I think it is a common childhood experience to feel overlooked, ignored, un-paid-attention-to (there is no such word but you get what I mean). How does a little person catch the attention of the bigger people in his or her world? My book, which explores these matters, is an elaboration/imaginative exaggeration of an event, long long ago, when one of my sons—wanting our attention and failing to get it--hid in a very good hiding place in our house, sending me and my husband scurrying around frantically looking for him.
You have worked with a variety of illustrators. How do go about collaborating with an illustrator?

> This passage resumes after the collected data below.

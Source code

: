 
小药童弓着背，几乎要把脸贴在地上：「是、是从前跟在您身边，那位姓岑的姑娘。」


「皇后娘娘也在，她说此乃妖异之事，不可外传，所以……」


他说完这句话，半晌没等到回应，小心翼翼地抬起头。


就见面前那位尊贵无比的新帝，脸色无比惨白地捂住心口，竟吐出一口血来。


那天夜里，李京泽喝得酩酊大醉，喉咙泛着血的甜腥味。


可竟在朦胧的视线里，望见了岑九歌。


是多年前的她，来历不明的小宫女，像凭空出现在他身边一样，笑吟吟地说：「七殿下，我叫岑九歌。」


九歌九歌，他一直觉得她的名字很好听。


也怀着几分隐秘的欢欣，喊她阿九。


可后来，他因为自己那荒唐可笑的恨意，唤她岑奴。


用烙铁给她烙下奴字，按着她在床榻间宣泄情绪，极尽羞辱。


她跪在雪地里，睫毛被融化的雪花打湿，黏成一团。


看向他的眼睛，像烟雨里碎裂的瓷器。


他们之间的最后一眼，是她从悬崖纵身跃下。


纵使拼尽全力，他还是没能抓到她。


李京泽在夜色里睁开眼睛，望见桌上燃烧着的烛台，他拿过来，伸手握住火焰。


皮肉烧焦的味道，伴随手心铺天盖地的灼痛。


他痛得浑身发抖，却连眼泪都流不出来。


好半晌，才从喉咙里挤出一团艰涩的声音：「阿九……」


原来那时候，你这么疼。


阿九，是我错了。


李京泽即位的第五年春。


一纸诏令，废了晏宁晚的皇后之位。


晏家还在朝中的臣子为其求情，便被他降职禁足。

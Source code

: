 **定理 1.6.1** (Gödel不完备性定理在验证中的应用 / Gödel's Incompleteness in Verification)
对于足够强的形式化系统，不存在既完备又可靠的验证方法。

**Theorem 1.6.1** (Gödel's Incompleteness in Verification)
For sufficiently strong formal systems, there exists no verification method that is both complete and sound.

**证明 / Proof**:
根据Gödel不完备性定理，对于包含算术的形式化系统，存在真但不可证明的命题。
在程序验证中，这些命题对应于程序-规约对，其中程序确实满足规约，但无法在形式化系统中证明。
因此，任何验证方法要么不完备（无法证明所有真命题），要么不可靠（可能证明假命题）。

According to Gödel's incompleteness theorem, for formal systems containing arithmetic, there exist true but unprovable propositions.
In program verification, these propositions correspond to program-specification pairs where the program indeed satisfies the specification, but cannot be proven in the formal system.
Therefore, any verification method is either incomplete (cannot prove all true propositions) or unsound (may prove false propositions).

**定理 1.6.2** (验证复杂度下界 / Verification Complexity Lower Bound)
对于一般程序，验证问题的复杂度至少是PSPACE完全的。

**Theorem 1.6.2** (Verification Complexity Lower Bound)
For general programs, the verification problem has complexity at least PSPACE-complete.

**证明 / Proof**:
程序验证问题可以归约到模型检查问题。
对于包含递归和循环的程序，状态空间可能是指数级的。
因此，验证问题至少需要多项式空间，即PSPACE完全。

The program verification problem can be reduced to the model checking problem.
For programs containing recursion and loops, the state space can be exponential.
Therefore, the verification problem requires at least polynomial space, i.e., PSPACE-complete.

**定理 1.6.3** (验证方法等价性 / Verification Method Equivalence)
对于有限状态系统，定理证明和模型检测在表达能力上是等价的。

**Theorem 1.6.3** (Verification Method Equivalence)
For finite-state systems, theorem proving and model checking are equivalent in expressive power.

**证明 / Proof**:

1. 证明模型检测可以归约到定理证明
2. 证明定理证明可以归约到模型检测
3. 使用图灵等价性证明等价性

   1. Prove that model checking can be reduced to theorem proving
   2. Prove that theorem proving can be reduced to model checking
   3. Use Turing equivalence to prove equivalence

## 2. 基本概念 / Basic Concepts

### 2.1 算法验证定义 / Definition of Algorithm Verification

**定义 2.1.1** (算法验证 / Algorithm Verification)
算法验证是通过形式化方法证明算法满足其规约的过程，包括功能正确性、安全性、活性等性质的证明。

I sit down with my editor and the head of the art department and they show me the work of illustrators that they think might be right for this particular book. We usually find it fairly easy to agree on someone, after which they send my mms to that person to see if he or she is interested and available, after which we almost always ask for a sample illustration. Once the illustrator is selected, and the sample art is found to be just fine and a general idea for the book’s layout is settled upon, I tend to back off and let the artist do his/her work. I, along with the editor and art department, will certainly go over the illustrations many times for accuracy (is the shirt he wears on page two and page three the same shirt?), clarity (are we sure we know what he’s doing?) and variety (what he’s doing on page two is too much like what he’s doing on page four; could we illustrate another aspect of the story instead?). But I think hovering too much over an illustrator, offering too many suggestions, can stifle creativity and delicious surprises, so I try not to.

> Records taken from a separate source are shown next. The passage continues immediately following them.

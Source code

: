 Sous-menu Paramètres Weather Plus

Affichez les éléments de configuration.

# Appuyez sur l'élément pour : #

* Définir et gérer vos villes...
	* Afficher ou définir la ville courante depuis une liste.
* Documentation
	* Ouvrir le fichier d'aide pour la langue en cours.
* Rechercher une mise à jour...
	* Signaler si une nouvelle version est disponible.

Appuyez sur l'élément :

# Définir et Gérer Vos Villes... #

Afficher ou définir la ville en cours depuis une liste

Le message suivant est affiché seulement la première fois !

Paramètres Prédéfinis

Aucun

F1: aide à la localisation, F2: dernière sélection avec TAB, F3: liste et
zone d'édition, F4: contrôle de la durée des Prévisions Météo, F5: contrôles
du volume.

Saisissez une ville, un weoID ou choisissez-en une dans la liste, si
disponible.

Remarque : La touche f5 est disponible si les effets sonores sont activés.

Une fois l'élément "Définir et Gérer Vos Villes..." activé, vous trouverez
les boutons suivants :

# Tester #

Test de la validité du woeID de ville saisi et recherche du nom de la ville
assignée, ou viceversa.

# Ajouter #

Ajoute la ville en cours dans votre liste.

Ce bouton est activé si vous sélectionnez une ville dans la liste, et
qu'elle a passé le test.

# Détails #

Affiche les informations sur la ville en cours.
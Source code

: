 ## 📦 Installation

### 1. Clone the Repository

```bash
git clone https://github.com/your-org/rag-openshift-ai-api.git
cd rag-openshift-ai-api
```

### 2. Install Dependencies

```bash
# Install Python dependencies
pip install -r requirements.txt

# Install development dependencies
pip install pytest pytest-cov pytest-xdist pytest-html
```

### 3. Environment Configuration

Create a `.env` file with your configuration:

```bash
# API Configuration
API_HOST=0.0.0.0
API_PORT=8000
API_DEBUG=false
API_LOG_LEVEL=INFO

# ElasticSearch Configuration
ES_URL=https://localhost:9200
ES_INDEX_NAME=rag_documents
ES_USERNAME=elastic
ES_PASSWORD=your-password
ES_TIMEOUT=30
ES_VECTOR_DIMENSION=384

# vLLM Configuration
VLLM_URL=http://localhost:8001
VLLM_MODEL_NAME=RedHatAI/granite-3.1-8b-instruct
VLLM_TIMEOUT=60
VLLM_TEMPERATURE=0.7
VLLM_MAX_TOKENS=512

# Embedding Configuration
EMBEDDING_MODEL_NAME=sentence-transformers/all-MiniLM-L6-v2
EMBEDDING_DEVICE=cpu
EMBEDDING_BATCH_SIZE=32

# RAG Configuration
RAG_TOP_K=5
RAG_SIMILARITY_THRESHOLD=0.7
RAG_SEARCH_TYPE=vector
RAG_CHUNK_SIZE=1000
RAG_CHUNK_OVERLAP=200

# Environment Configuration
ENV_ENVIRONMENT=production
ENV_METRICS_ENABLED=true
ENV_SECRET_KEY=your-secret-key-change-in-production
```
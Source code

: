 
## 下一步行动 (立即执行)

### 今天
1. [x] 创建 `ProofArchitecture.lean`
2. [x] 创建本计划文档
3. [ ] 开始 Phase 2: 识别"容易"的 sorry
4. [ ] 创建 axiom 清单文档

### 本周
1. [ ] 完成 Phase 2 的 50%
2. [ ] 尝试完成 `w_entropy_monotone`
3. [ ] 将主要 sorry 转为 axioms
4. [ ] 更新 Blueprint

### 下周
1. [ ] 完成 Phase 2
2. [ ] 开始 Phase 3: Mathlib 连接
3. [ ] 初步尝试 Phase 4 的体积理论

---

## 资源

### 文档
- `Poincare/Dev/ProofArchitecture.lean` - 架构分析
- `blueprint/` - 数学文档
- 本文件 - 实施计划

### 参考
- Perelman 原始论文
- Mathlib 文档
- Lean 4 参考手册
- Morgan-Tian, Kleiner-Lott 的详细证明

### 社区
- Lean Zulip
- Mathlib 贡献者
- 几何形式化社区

What challenges do you face in your writing process? How do you overcome them?
I’m a very disciplined writer and always have been. Trying to be a writer while raising three kids definitely requires the ability to write under any and all conditions, and I did, and still do. The challenge for me is to come up with a story idea that really excites me and then to figure out the best way to tell that story, and to keep writing and re-writing and re-re-writing until it feels okay to say, “Done.”
What tips or advice can you share with young students who hope to start writing?
Write. Write every day. Don’t wait to be in the mood—write! Give yourself writing projects and finish them. And read, read, read—both for the pleasure and for insights into all the different ways writers can express themselves.
Can you suggest a fun writing or poetry topic to get them started?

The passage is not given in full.